-------- RECORDS SUPPLIED
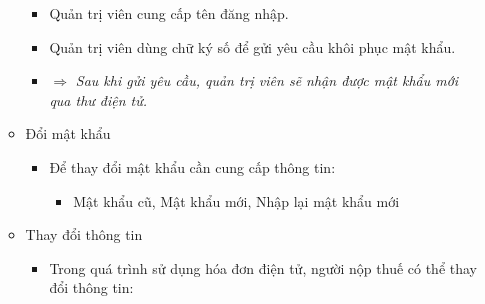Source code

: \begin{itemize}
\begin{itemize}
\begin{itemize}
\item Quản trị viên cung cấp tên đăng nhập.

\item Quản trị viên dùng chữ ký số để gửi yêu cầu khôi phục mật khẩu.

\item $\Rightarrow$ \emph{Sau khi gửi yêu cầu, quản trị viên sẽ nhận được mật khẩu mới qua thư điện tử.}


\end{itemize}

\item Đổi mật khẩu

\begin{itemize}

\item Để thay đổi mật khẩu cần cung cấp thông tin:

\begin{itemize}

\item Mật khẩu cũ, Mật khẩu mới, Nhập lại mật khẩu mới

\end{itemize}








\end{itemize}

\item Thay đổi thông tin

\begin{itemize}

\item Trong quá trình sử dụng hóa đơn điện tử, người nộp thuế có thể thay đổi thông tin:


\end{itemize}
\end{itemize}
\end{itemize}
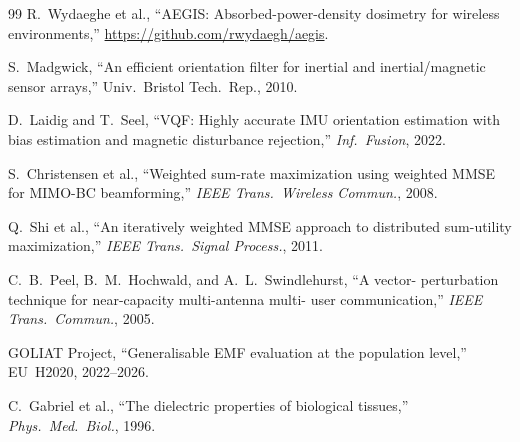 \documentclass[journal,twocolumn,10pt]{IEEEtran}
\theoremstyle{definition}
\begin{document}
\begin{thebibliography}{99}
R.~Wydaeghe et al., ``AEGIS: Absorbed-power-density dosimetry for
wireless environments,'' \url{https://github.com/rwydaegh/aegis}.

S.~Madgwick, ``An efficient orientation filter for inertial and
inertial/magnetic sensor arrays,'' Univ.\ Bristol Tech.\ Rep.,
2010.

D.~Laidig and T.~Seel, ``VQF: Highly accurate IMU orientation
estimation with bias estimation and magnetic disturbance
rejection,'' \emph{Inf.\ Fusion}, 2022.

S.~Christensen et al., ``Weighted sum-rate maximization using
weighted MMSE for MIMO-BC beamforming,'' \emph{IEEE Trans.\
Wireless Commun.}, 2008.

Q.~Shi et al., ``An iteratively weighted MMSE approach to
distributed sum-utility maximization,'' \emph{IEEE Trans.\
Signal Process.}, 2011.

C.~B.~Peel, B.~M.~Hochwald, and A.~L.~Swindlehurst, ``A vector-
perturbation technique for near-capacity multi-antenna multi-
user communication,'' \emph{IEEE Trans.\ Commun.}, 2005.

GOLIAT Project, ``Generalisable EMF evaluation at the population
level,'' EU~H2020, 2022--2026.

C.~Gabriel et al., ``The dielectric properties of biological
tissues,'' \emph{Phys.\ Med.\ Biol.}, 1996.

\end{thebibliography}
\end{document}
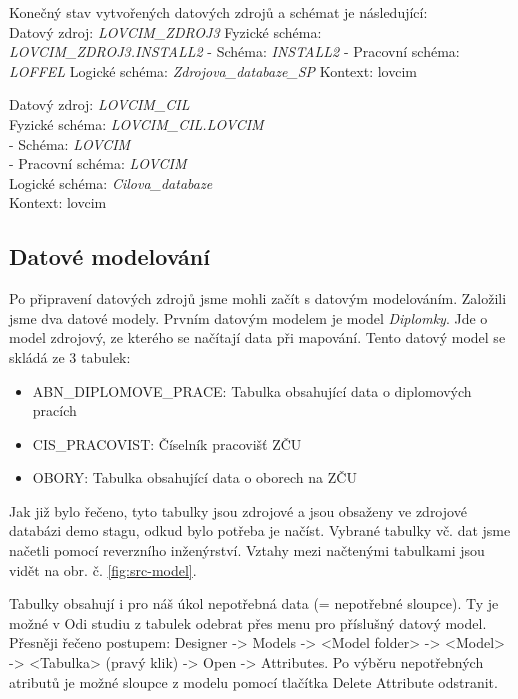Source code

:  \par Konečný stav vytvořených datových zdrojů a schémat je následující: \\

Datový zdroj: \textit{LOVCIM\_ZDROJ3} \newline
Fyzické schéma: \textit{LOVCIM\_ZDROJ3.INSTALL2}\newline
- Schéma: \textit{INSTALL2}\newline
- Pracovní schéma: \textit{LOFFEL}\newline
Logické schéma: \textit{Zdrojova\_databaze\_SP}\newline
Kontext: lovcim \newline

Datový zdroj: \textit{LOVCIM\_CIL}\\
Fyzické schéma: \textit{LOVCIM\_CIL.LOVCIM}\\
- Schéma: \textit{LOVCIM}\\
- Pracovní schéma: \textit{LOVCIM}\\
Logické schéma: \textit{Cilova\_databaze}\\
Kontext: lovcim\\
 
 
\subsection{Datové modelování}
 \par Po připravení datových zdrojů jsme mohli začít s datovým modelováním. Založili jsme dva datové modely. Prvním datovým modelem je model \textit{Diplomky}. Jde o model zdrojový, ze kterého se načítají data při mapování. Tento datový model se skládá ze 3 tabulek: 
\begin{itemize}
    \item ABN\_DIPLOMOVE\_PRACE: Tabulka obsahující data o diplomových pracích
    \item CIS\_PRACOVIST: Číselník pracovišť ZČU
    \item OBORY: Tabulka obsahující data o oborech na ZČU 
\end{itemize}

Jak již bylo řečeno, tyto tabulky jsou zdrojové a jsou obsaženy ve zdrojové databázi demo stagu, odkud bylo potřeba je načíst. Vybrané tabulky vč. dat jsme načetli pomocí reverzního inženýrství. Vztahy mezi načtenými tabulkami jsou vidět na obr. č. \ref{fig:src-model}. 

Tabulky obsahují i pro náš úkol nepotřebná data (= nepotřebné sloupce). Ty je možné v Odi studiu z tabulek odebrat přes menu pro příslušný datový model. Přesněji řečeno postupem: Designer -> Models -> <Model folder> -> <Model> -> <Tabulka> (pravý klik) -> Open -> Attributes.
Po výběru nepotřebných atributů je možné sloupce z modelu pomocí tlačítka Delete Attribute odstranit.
----------------
**TASK DETAILS**
Set down all of the entries exactly as they appear, but keep the images out.

**WORKED SOLUTION**
Source code

: \begin{itemize}
\begin{itemize}
\begin{itemize}
\item Quản trị viên cung cấp tên đăng nhập.

\item Quản trị viên dùng chữ ký số để gửi yêu cầu khôi phục mật khẩu.

\item $\Rightarrow$ \emph{Sau khi gửi yêu cầu, quản trị viên sẽ nhận được mật khẩu mới qua thư điện tử.}


\end{itemize}

\item Đổi mật khẩu

\begin{itemize}

\item Để thay đổi mật khẩu cần cung cấp thông tin:

\begin{itemize}

\item Mật khẩu cũ, Mật khẩu mới, Nhập lại mật khẩu mới

\end{itemize}








\end{itemize}

\item Thay đổi thông tin

\begin{itemize}

\item Trong quá trình sử dụng hóa đơn điện tử, người nộp thuế có thể thay đổi thông tin:


\end{itemize}
\end{itemize}
\end{itemize}
 \documentclass[journal,twocolumn,10pt]{IEEEtran}
\theoremstyle{definition}
\begin{document}
\begin{thebibliography}{99}
R.~Wydaeghe et al., ``AEGIS: Absorbed-power-density dosimetry for
wireless environments,'' \url{https://github.com/rwydaegh/aegis}.

S.~Madgwick, ``An efficient orientation filter for inertial and
inertial/magnetic sensor arrays,'' Univ.\ Bristol Tech.\ Rep.,
2010.

D.~Laidig and T.~Seel, ``VQF: Highly accurate IMU orientation
estimation with bias estimation and magnetic disturbance
rejection,'' \emph{Inf.\ Fusion}, 2022.

S.~Christensen et al., ``Weighted sum-rate maximization using
weighted MMSE for MIMO-BC beamforming,'' \emph{IEEE Trans.\
Wireless Commun.}, 2008.

Q.~Shi et al., ``An iteratively weighted MMSE approach to
distributed sum-utility maximization,'' \emph{IEEE Trans.\
Signal Process.}, 2011.

C.~B.~Peel, B.~M.~Hochwald, and A.~L.~Swindlehurst, ``A vector-
perturbation technique for near-capacity multi-antenna multi-
user communication,'' \emph{IEEE Trans.\ Commun.}, 2005.

GOLIAT Project, ``Generalisable EMF evaluation at the population
level,'' EU~H2020, 2022--2026.

C.~Gabriel et al., ``The dielectric properties of biological
tissues,'' \emph{Phys.\ Med.\ Biol.}, 1996.

\end{thebibliography}
\end{document}
Source code

:  \par Konečný stav vytvořených datových zdrojů a schémat je následující: \\

Datový zdroj: \textit{LOVCIM\_ZDROJ3} \newline
Fyzické schéma: \textit{LOVCIM\_ZDROJ3.INSTALL2}\newline
- Schéma: \textit{INSTALL2}\newline
- Pracovní schéma: \textit{LOFFEL}\newline
Logické schéma: \textit{Zdrojova\_databaze\_SP}\newline
Kontext: lovcim \newline

Datový zdroj: \textit{LOVCIM\_CIL}\\
Fyzické schéma: \textit{LOVCIM\_CIL.LOVCIM}\\
- Schéma: \textit{LOVCIM}\\
- Pracovní schéma: \textit{LOVCIM}\\
Logické schéma: \textit{Cilova\_databaze}\\
Kontext: lovcim\\
 
 
\subsection{Datové modelování}
 \par Po připravení datových zdrojů jsme mohli začít s datovým modelováním. Založili jsme dva datové modely. Prvním datovým modelem je model \textit{Diplomky}. Jde o model zdrojový, ze kterého se načítají data při mapování. Tento datový model se skládá ze 3 tabulek: 
\begin{itemize}
    \item ABN\_DIPLOMOVE\_PRACE: Tabulka obsahující data o diplomových pracích
    \item CIS\_PRACOVIST: Číselník pracovišť ZČU
    \item OBORY: Tabulka obsahující data o oborech na ZČU 
\end{itemize}

Jak již bylo řečeno, tyto tabulky jsou zdrojové a jsou obsaženy ve zdrojové databázi demo stagu, odkud bylo potřeba je načíst. Vybrané tabulky vč. dat jsme načetli pomocí reverzního inženýrství. Vztahy mezi načtenými tabulkami jsou vidět na obr. č. \ref{fig:src-model}. 

Tabulky obsahují i pro náš úkol nepotřebná data (= nepotřebné sloupce). Ty je možné v Odi studiu z tabulek odebrat přes menu pro příslušný datový model. Přesněji řečeno postupem: Designer -> Models -> <Model folder> -> <Model> -> <Tabulka> (pravý klik) -> Open -> Attributes.
Po výběru nepotřebných atributů je možné sloupce z modelu pomocí tlačítka Delete Attribute odstranit.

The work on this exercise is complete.